Periodic Reporting for period 1 - MIGREMOV (Movements, Migration and Emotion: East/West Mobility, Transnational Bonding, and Political Identities in Polish Activists' Biographies)
Reporting period: 2018-05-01 to 2020-04-30
Polish LGBTQ activists, in particular, are seen as “natural” candidates for migration to Western countries. They can sometimes feel that they are being asked, both by their nationalist opponents and their Western LGBTQ partners, to choose between their attachment to their nation and their allegiance to promoting LGBTQ rights and emancipation presented as a “Western” project, as Agnès Chetaille, MIGREMOV’s Experienced Researcher, had shown in her earlier research. Inspired by a growing body of research on individual activist careers and how their study can tell us how and why people become and remain activists, or on the contrary exit from social movements, MIGREMOV focuses on how different experiences – such as belonging to a sexual/gender minority, political mobilization and migration – interact with each other and influence a life course. It also tackles the subjective aspect of biographies, and looks at the role of emotions and at the dynamics of politicization of various aspects of one’s life.

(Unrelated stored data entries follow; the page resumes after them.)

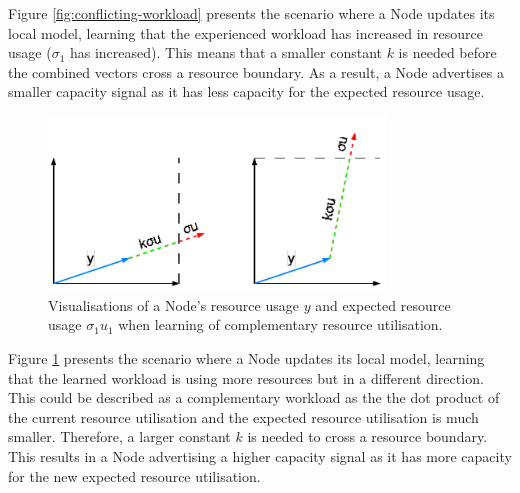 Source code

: Figure \ref{fig:conflicting-workload} presents the scenario where a Node updates
its local model, learning that the experienced workload has increased in
resource usage ($\sigma_1$ has increased). This means that a smaller constant
$k$ is needed before the combined vectors cross a resource boundary. As a
result, a Node advertises a smaller capacity signal as it has less capacity for
the expected resource usage.

\begin{figure}[H]
    \centering
    \includegraphics[width=0.8\textwidth]{images/complementary-workload.pdf}
    \caption{Visualisations of a Node's resource usage $y$ and expected resource
    usage $\sigma_1 u_1$ when learning of complementary resource utilisation.}
    \label{fig:complementary-workload}
\end{figure}

Figure \ref{fig:complementary-workload} presents the scenario where a Node updates
its local model, learning that the learned workload is using more resources but
in a different direction. This could be described as a complementary workload as
the the dot product of the current resource utilisation and the expected
resource utilisation is much smaller. Therefore, a larger constant $k$ is needed
to cross a resource boundary. This results in a Node advertising a higher
capacity signal as it has more capacity for the new expected resource
utilisation.

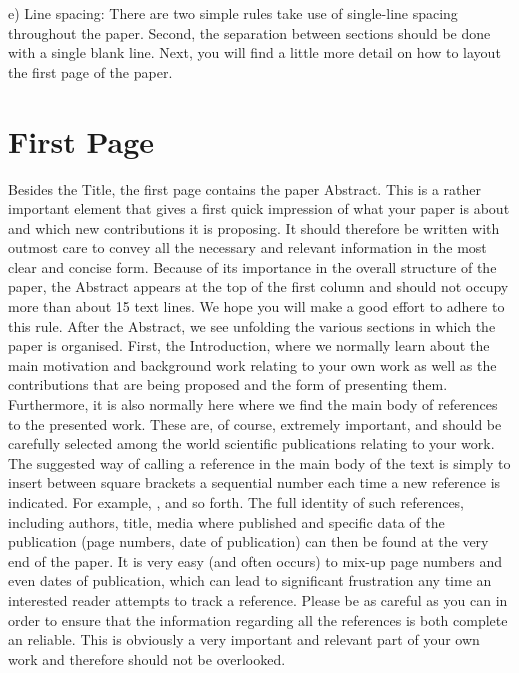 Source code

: \documentclass{IEEEconfA4}
\begin{document}
\noindent e)	Line spacing: There are two simple rules take use of single-line spacing throughout the paper. Second, the separation between sections should be done with a single blank line.
Next, you will find a little more detail on how to layout the first page of the paper.


\section{First Page}

Besides the Title, the first page contains the paper Abstract. This is a rather important element that gives a first quick impression of what your paper is about and which new contributions it is proposing. It should therefore be written with outmost care to convey all the necessary and relevant information in the most clear and concise form. Because of its importance in the overall structure of the paper, the Abstract appears at the top of the first column and should not occupy more than about 15 text lines.  We hope you will make a good effort to adhere to this rule.
After the Abstract, we see unfolding the various sections in which the paper is organised. First, the Introduction, where we normally learn about the main motivation and background work relating to your own work as well as the contributions that are being proposed and the form of presenting them. Furthermore, it is also normally here where we find the main body of references to the presented work. These are, of course, extremely important, and should be carefully selected among the world scientific publications relating to your work. The suggested way of calling a reference in the main body of the text is simply to insert between square brackets a sequential number each time a new reference is indicated. For example, \cite{Garcia2005,Franca2006}, and so forth. The full identity of such references, including authors, title, media where published and specific data of the publication (page numbers, date of publication) can then be found at the very end of the paper. It is very easy (and often occurs) to mix-up page numbers and even dates of publication, which can lead to significant frustration any time an interested reader attempts to track a reference. Please be as careful as you can in order to ensure that the information regarding all the references is both complete an reliable. This is obviously a very important and relevant part of your own work and therefore should not be overlooked.
\end{document}
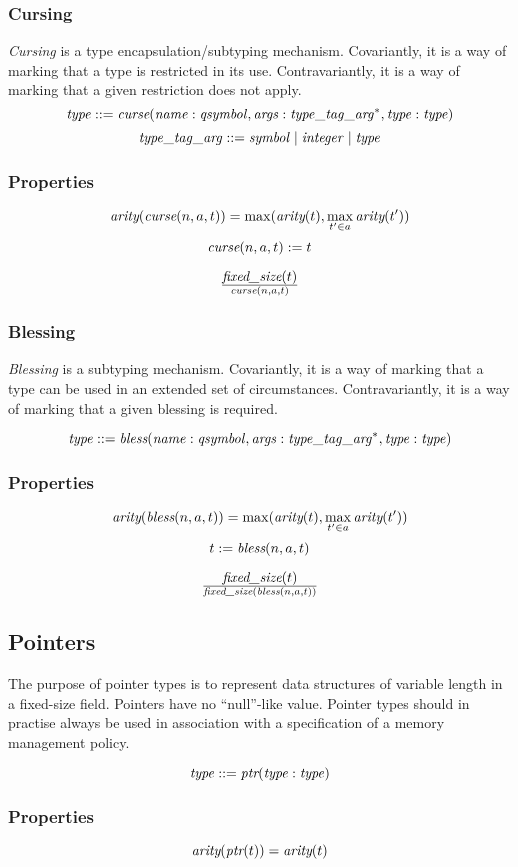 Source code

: \documentclass[a4paper]{report}
\newcommand\arity{{\ensuremath\textit{arity}}}
\newcommand\fixedsize{{\ensuremath\textit{fixed\_size}}}
\newcommand\tyBless{{\ensuremath\textit{bless}}}
\newcommand\tyCurse{{\ensuremath\textit{curse}}}
\newcommand\tyPtr{{\ensuremath\textit{ptr}}}
\begin{document}
\subsubsection{Cursing}
\emph{Cursing} is a type encapsulation/subtyping mechanism.
Covariantly, it is a way of marking that a type is restricted in its use.
Contravariantly, it is a way of marking that a given restriction does not apply.
$$
\it type ::= \tyCurse(name : qsymbol, args : type\_tag\_arg^*, type : type)
$$
$$
\it type\_tag\_arg ::= symbol \;|\; integer \;|\; type
$$

\subsubsection*{Properties}
$$
\arity(\tyCurse(n,a,t)) = \max(\arity(t), \max_{t' \in a} \arity(t'))
$$
$$
\tyCurse(n,a,t) := t
$$

$$\fixedsize(t) \over \tyCurse(n,a,t)$$

\subsubsection{Blessing}
\emph{Blessing} is a subtyping mechanism.
Covariantly, it is a way of marking that a type can be used in an
extended set of circumstances.
Contravariantly, it is a way of marking that a given blessing is required.

$$
\it type ::= \tyBless(name : qsymbol, args : type\_tag\_arg^*, type : type)
$$

\subsubsection*{Properties}
$$
\arity(\tyBless(n,a,t)) = \max(\arity(t), \max_{t' \in a} \arity(t'))
$$
$$
t := \tyBless(n,a,t)
$$

$$\fixedsize(t) \over \fixedsize(\tyBless(n,a,t))$$

\subsection{Pointers}
The purpose of pointer types is to represent data structures of variable length
in a fixed-size field.
Pointers have no ``null''-like value. Pointer types should in practise
always be used in association with a specification of a memory management
policy.

$$\it type ::= \tyPtr(type : type)$$

\subsubsection*{Properties}
$$ \arity(\tyPtr(t)) = \arity(t)$$
\end{document}

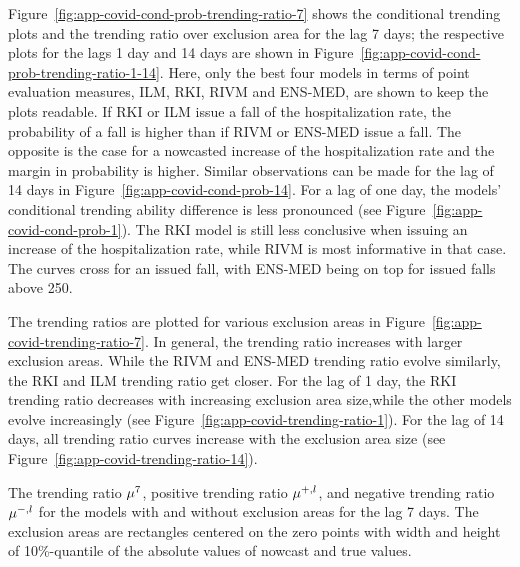 Figure~\ref{fig:app-covid-cond-prob-trending-ratio-7} shows the conditional trending plots and the trending ratio over exclusion area for the lag 7 days; the respective plots for the lags 1 day and 14 days are shown in Figure~\ref{fig:app-covid-cond-prob-trending-ratio-1-14}.
Here, only the best four models in terms of point evaluation measures, ILM, RKI, RIVM and ENS-MED, are shown to keep the plots readable.
If RKI or ILM issue a fall of the hospitalization rate, the probability of a fall is higher than if RIVM or ENS-MED issue a fall.
The opposite is the case for a nowcasted increase of the hospitalization rate and the margin in probability is higher.
Similar observations can be made for the lag of 14 days in Figure~\ref{fig:app-covid-cond-prob-14}.
For a lag of one day, the models' conditional trending ability difference is less pronounced (see Figure~\ref{fig:app-covid-cond-prob-1}).
The RKI model is still less conclusive when issuing an increase of the hospitalization rate, while RIVM is most informative in that case.
The curves cross for an issued fall, with ENS-MED being on top for issued falls above 250.

The trending ratios are plotted for various exclusion areas in Figure~\ref{fig:app-covid-trending-ratio-7}.
In general, the trending ratio increases with larger exclusion areas.
While the RIVM and ENS-MED trending ratio evolve similarly, the RKI and ILM trending ratio get closer.
For the lag of 1 day, the RKI trending ratio decreases with increasing exclusion area size,while the other models evolve increasingly (see Figure~\ref{fig:app-covid-trending-ratio-1}).
For the lag of 14 days, all trending ratio curves increase with the exclusion area size (see Figure~\ref{fig:app-covid-trending-ratio-14}).

\begin{table}
    \centering
    \tiny
    
    \caption{The trending ratio $\accl[7]$, positive trending ratio $\accpl[l]$, and negative trending ratio $\accml[l]$ for the models with and without exclusion areas for the lag 7 days. The exclusion areas are rectangles centered on the zero points with width and height of 10\%-quantile of the absolute values of nowcast and true values. }
    \label{tab:app-covid-trending-ratios-lag-7}
\end{table}

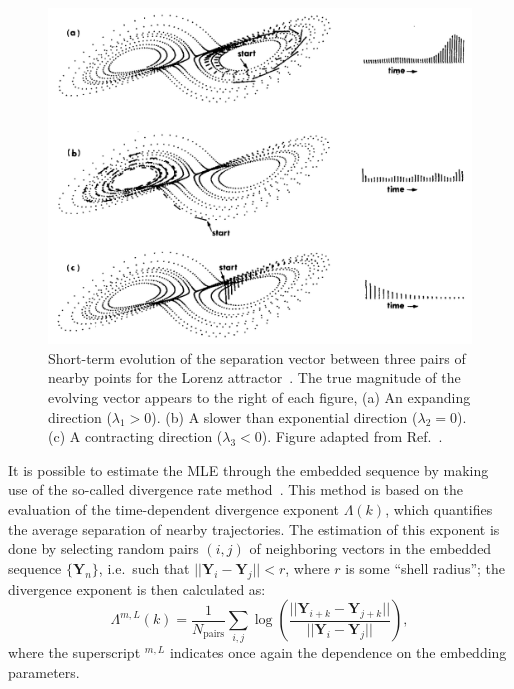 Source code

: \begin{figure}[!htbp]
\centering
\includegraphics[width=\linewidth]{images/lorenz_lyapunov.png}   
\caption{
    Short-term evolution of the separation vector between three pairs of
    nearby points for the Lorenz attractor~\cite{lorenz1963deterministic}.
    The true magnitude of the evolving
    vector appears to the right of each figure, (a) An expanding direction ($\lambda_1>0$). (b)
    A slower than exponential direction ($\lambda_2=0$). (c) A contracting direction ($\lambda_3<0$).
    Figure adapted from Ref.~\cite{wolf1986quantifying}.
}\label{fig: lorenz lyapunov}
\end{figure}

It is possible to estimate the MLE through the embedded sequence by making use of the so-called
divergence rate method~\cite{ref:gao1993local}. This method
is based on the evaluation of the time-dependent divergence exponent $\Lambda(k)$,
which quantifies the average separation of nearby trajectories.
The estimation of this exponent is done by selecting random pairs $(i,j)$ of neighboring vectors
in the embedded sequence $\{\mathbf{Y}_n\}$, i.e.\ such that $||\mathbf{Y}_i-\mathbf{Y}_j||<r$,
where $r$ is some ``shell radius''; the divergence exponent is then calculated as:
\begin{equation}
    \label{eq: divergence exponent}
    \Lambda^{m,L}(k)=\frac{1}{N_{\text{pairs}}}\sum_{i,j}\log\left(
        \frac{||\mathbf{Y}_{i+k}-\mathbf{Y}_{j+k}||}{||\mathbf{Y}_i-\mathbf{Y}_j||}
    \right),
\end{equation}
where the superscript $^{m,L}$ indicates once again the dependence on the embedding parameters.

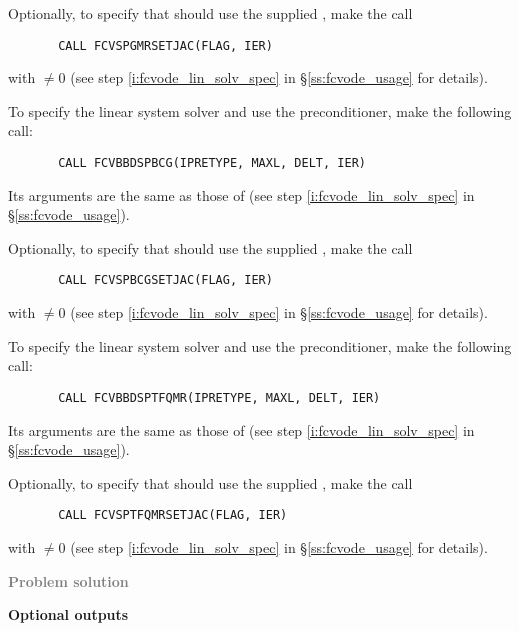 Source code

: \begin{Steps}
  Optionally, to specify that {\spgmr} should use the supplied , 
  make the call
\begin{verbatim}
       CALL FCVSPGMRSETJAC(FLAG, IER)
\end{verbatim}
  with  $\neq 0$ 
  (see step \ref{i:fcvode_lin_solv_spec} in \S\ref{ss:fcvode_usage} for details).
  

  To specify the {\spbcg} linear system solver and use the {\cvbbdpre}
  preconditioner, make the following call:
\begin{verbatim}
       CALL FCVBBDSPBCG(IPRETYPE, MAXL, DELT, IER)
\end{verbatim}
  Its arguments are the same as those of 
  (see step \ref{i:fcvode_lin_solv_spec} in \S\ref{ss:fcvode_usage}).
  
  Optionally, to specify that {\spbcg} should use the supplied , 
  make the call
\begin{verbatim}
       CALL FCVSPBCGSETJAC(FLAG, IER)
\end{verbatim}
  with  $\neq 0$ 
  (see step \ref{i:fcvode_lin_solv_spec} in \S\ref{ss:fcvode_usage} for details).


  To specify the {\sptfqmr} linear system solver and use the {\cvbbdpre}
  preconditioner, make the following call:
\begin{verbatim}
       CALL FCVBBDSPTFQMR(IPRETYPE, MAXL, DELT, IER)
\end{verbatim}
  Its arguments are the same as those of 
  (see step \ref{i:fcvode_lin_solv_spec} in \S\ref{ss:fcvode_usage}).
  
  Optionally, to specify that {\sptfqmr} should use the supplied , 
  make the call
\begin{verbatim}
       CALL FCVSPTFQMRSETJAC(FLAG, IER)
\end{verbatim}
  with  $\neq 0$ 
  (see step \ref{i:fcvode_lin_solv_spec} in \S\ref{ss:fcvode_usage} for details).

\item \textcolor{gray}{\bf Problem solution}
  
\item {\bf {\cvbbdpre} Optional outputs}
  

\end{Steps}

In the context of rising xenophobia in Europe (and of specific anti-Polish feelings in the UK around Brexit), of growing (East/West) economic inequalities, and of intense public debates about what international response to bring to LGBTQphobia in different places including Poland, MIGREMOV sheds new, insightful light on all of these issues and how they interact, in ways that can be relevant way beyond the specific case of Poland. It also raises the question of social change and the conditions necessary to politicize one’s identity, and organize collectively around it.
1- Methodology: Developing a methodology to collect long biographical interviews and Life History Calendars (LHC) – a tool that enables visualization of the different stages of the respondent’s life, from birth to the present day, in different aspects. The Calendar produced especially for MIGREMOV focused on: place of residence, living conditions, romantic relationships and friendships, education, professional career, and activist experience (see picture of LHC filled for fictional respondent).
2- Fieldwork: Identification of possible respondents, contact and negotiation with them (including signature of a detailed consent form), physical meeting(s) to record the interview and fill a LHC together. Interviews were carried out with twenty people based in six countries (Germany, Belgium, France, the UK, Canada and Poland with people who had moved back to their home country).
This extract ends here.